Would you transcribe the records below exactly, omitting every picture?

Dataset content START

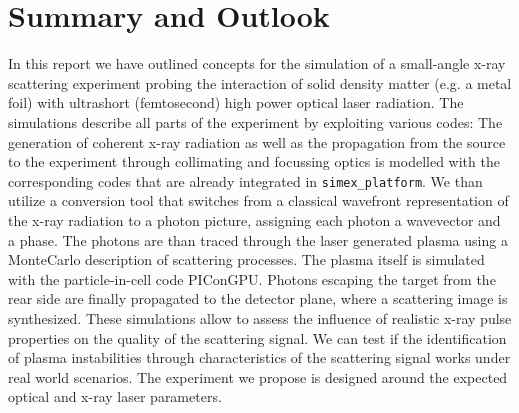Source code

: \documentclass[12pt]{scrartcl}
\begin{document}
\section{Summary and Outlook}
In this report we have outlined concepts for the simulation of a small-angle
x-ray scattering experiment probing the interaction of solid density matter
(e.g. a metal foil) with ultrashort (femtosecond) high power optical laser
radiation. The simulations describe all parts of the experiment by exploiting
various codes: The generation of coherent x-ray radiation as well as the
propagation from the source to the experiment through collimating and focussing
optics is modelled with the corresponding codes that are already integrated in
\texttt{simex\_platform}. We than utilize a conversion tool that switches from a
classical wavefront representation of the x-ray radiation to a photon picture,
assigning each photon a wavevector and a phase. The photons are than traced
through the laser generated plasma using a MonteCarlo description of scattering
processes. The plasma itself
is simulated with the particle-in-cell code PIConGPU. Photons
escaping the target from the rear side are finally propagated to the detector
plane, where a scattering image is synthesized. These simulations allow to
assess the influence of realistic x-ray pulse properties on the quality of the
scattering signal. We can test if the identification of plasma
instabilities through characteristics of the scattering signal works under real
world scenarios.
The experiment we propose is designed around the expected optical and x-ray
laser parameters.
\end{document}
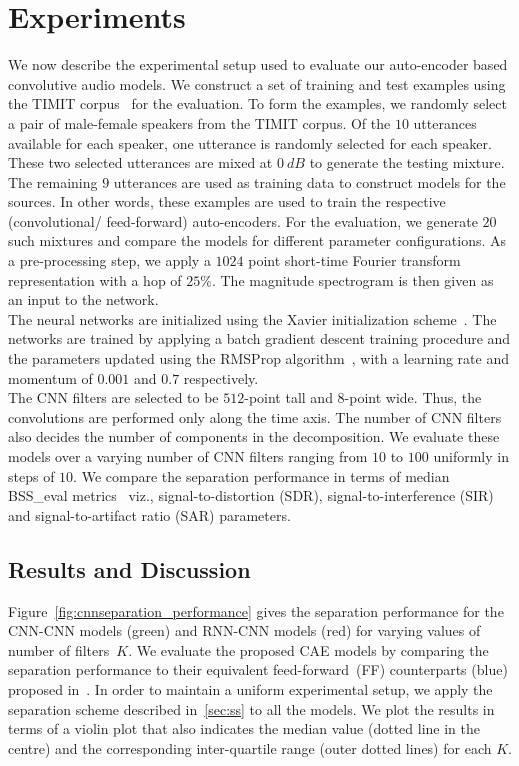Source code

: \documentclass{article}
\begin{document}
\section{Experiments}
\label{sec:experiments}
We now describe the experimental setup used to evaluate our auto-encoder based convolutive audio models. We construct a set of training and test examples using the TIMIT corpus~\cite{timit} for the evaluation. To form the examples, we randomly select a pair of male-female speakers from the TIMIT corpus. Of the $10$ utterances available for each speaker, one utterance is randomly selected for each speaker. These two selected utterances are mixed at $0~dB$ to generate the testing mixture. The remaining $9$ utterances are used as training data to construct models for the sources. In other words, these examples are used to train the respective (convolutional/ feed-forward) auto-encoders. For the evaluation, we generate $20$ such mixtures and compare the models for different parameter configurations. As a pre-processing step, we apply a $1024$ point short-time Fourier transform representation with a hop of $25\%$. The magnitude spectrogram is then given as an input to the network. \\

The neural networks are initialized using the Xavier initialization scheme~\cite{glorot2010understanding}. The networks are trained by applying a batch gradient descent training procedure and the parameters updated using the RMSProp algorithm~\cite{tieleman2012rmsprop}, with a learning rate and momentum of $0.001$ and $0.7$ respectively. \\

The CNN filters are selected to be $512$-point tall and $8$-point wide. Thus, the convolutions are performed only along the time axis. The number of CNN filters also decides the number of components in the decomposition. We evaluate these models over a varying number of CNN filters ranging from $10$ to $100$ uniformly in steps of $10$. We compare the separation performance in terms of median BSS\_eval metrics~\cite{fevotte2005bss_eval} viz., signal-to-distortion (SDR), signal-to-interference (SIR) and signal-to-artifact ratio (SAR) parameters. \\

\subsection{Results and Discussion}
\label{subsec:results}
Figure~\ref{fig:cnnseparation_performance} gives the separation performance for the CNN-CNN models (green) and RNN-CNN models (red) for varying values of number of filters~$K$. We evaluate the proposed CAE models by comparing the separation performance to their equivalent feed-forward~(FF) counterparts (blue) proposed in~\cite{smaragdis2017aneural}. In order to maintain a uniform experimental setup, we apply the separation scheme described in~\ref{sec:ss} to all the models. We plot the results in terms of a violin plot that also indicates the median value (dotted line in the centre) and the corresponding inter-quartile range (outer dotted lines) for each $K$. \\
\end{document}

Dataset content END

__Reply__:
Source code

: \documentclass[12pt]{scrartcl}
\begin{document}
\section{Summary and Outlook}
In this report we have outlined concepts for the simulation of a small-angle
x-ray scattering experiment probing the interaction of solid density matter
(e.g. a metal foil) with ultrashort (femtosecond) high power optical laser
radiation. The simulations describe all parts of the experiment by exploiting
various codes: The generation of coherent x-ray radiation as well as the
propagation from the source to the experiment through collimating and focussing
optics is modelled with the corresponding codes that are already integrated in
\texttt{simex\_platform}. We than utilize a conversion tool that switches from a
classical wavefront representation of the x-ray radiation to a photon picture,
assigning each photon a wavevector and a phase. The photons are than traced
through the laser generated plasma using a MonteCarlo description of scattering
processes. The plasma itself
is simulated with the particle-in-cell code PIConGPU. Photons
escaping the target from the rear side are finally propagated to the detector
plane, where a scattering image is synthesized. These simulations allow to
assess the influence of realistic x-ray pulse properties on the quality of the
scattering signal. We can test if the identification of plasma
instabilities through characteristics of the scattering signal works under real
world scenarios.
The experiment we propose is designed around the expected optical and x-ray
laser parameters.
\end{document}
Source code

: \documentclass{article}
\begin{document}
\section{Experiments}
\label{sec:experiments}
We now describe the experimental setup used to evaluate our auto-encoder based convolutive audio models. We construct a set of training and test examples using the TIMIT corpus~\cite{timit} for the evaluation. To form the examples, we randomly select a pair of male-female speakers from the TIMIT corpus. Of the $10$ utterances available for each speaker, one utterance is randomly selected for each speaker. These two selected utterances are mixed at $0~dB$ to generate the testing mixture. The remaining $9$ utterances are used as training data to construct models for the sources. In other words, these examples are used to train the respective (convolutional/ feed-forward) auto-encoders. For the evaluation, we generate $20$ such mixtures and compare the models for different parameter configurations. As a pre-processing step, we apply a $1024$ point short-time Fourier transform representation with a hop of $25\%$. The magnitude spectrogram is then given as an input to the network. \\

The neural networks are initialized using the Xavier initialization scheme~\cite{glorot2010understanding}. The networks are trained by applying a batch gradient descent training procedure and the parameters updated using the RMSProp algorithm~\cite{tieleman2012rmsprop}, with a learning rate and momentum of $0.001$ and $0.7$ respectively. \\

The CNN filters are selected to be $512$-point tall and $8$-point wide. Thus, the convolutions are performed only along the time axis. The number of CNN filters also decides the number of components in the decomposition. We evaluate these models over a varying number of CNN filters ranging from $10$ to $100$ uniformly in steps of $10$. We compare the separation performance in terms of median BSS\_eval metrics~\cite{fevotte2005bss_eval} viz., signal-to-distortion (SDR), signal-to-interference (SIR) and signal-to-artifact ratio (SAR) parameters. \\

\subsection{Results and Discussion}
\label{subsec:results}
Figure~\ref{fig:cnnseparation_performance} gives the separation performance for the CNN-CNN models (green) and RNN-CNN models (red) for varying values of number of filters~$K$. We evaluate the proposed CAE models by comparing the separation performance to their equivalent feed-forward~(FF) counterparts (blue) proposed in~\cite{smaragdis2017aneural}. In order to maintain a uniform experimental setup, we apply the separation scheme described in~\ref{sec:ss} to all the models. We plot the results in terms of a violin plot that also indicates the median value (dotted line in the centre) and the corresponding inter-quartile range (outer dotted lines) for each $K$. \\
\end{document}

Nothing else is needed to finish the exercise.